Source texts of formatted documents
※ ※ ※

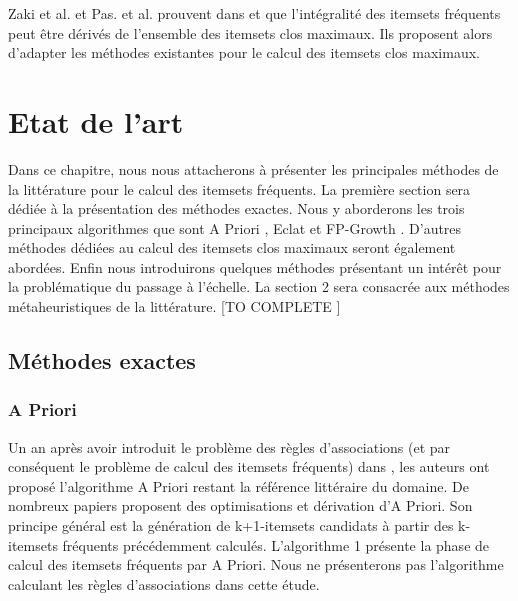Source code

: \documentclass[a4paper,10pt]{report}
\begin{document}
Zaki et al. et Pas. et al. prouvent dans \cite{ZAK99} et \cite{PAS99} que l'intégralité des itemsets fréquents peut être dérivés de l'ensemble des itemsets clos maximaux. Ils proposent alors d'adapter les méthodes existantes pour le calcul des itemsets clos maximaux. \\

\chapter{Etat de l'art}
Dans ce chapitre, nous nous attacherons à présenter les principales méthodes de la littérature pour le calcul des itemsets fréquents. La première section sera dédiée à la présentation des méthodes exactes. Nous y aborderons les trois principaux algorithmes que sont A Priori \cite{AGR94}, Eclat \cite{ZAK00} et FP-Growth \cite{HAN04}. D'autres méthodes dédiées au calcul des itemsets clos maximaux seront également abordées. Enfin nous introduirons quelques méthodes présentant un intérêt pour la problématique du passage à l'échelle. La section 2 sera consacrée aux méthodes métaheuristiques de la littérature. [TO COMPLETE ] \\

\section{ Méthodes exactes}

\subsection{A Priori}

	Un an après avoir introduit le problème des règles d'associations (et par conséquent le problème de calcul des itemsets fréquents) dans \cite{AGR93}, les auteurs ont proposé l'algorithme A Priori \cite{AGR94} restant la référence littéraire du domaine. De nombreux papiers proposent des optimisations et dérivation d'A Priori. Son principe général est la génération de k+1-itemsets candidats à partir des k-itemsets fréquents précédemment calculés. L'algorithme 1 présente la phase de calcul des itemsets fréquents par A Priori. Nous ne présenterons pas l'algorithme calculant les règles d'associations dans cette étude. \\ 
\end{document}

※ ※ ※

**GOAL OF THE EXERCISE**. Could you give all the records again, exactly, minus the pictures?

**RESPONSE TO THIS TASK**.
Source code

: \documentclass[a4paper,10pt]{report}
\begin{document}
Zaki et al. et Pas. et al. prouvent dans \cite{ZAK99} et \cite{PAS99} que l'intégralité des itemsets fréquents peut être dérivés de l'ensemble des itemsets clos maximaux. Ils proposent alors d'adapter les méthodes existantes pour le calcul des itemsets clos maximaux. \\

\chapter{Etat de l'art}
Dans ce chapitre, nous nous attacherons à présenter les principales méthodes de la littérature pour le calcul des itemsets fréquents. La première section sera dédiée à la présentation des méthodes exactes. Nous y aborderons les trois principaux algorithmes que sont A Priori \cite{AGR94}, Eclat \cite{ZAK00} et FP-Growth \cite{HAN04}. D'autres méthodes dédiées au calcul des itemsets clos maximaux seront également abordées. Enfin nous introduirons quelques méthodes présentant un intérêt pour la problématique du passage à l'échelle. La section 2 sera consacrée aux méthodes métaheuristiques de la littérature. [TO COMPLETE ] \\

\section{ Méthodes exactes}

\subsection{A Priori}

	Un an après avoir introduit le problème des règles d'associations (et par conséquent le problème de calcul des itemsets fréquents) dans \cite{AGR93}, les auteurs ont proposé l'algorithme A Priori \cite{AGR94} restant la référence littéraire du domaine. De nombreux papiers proposent des optimisations et dérivation d'A Priori. Son principe général est la génération de k+1-itemsets candidats à partir des k-itemsets fréquents précédemment calculés. L'algorithme 1 présente la phase de calcul des itemsets fréquents par A Priori. Nous ne présenterons pas l'algorithme calculant les règles d'associations dans cette étude. \\ 
\end{document}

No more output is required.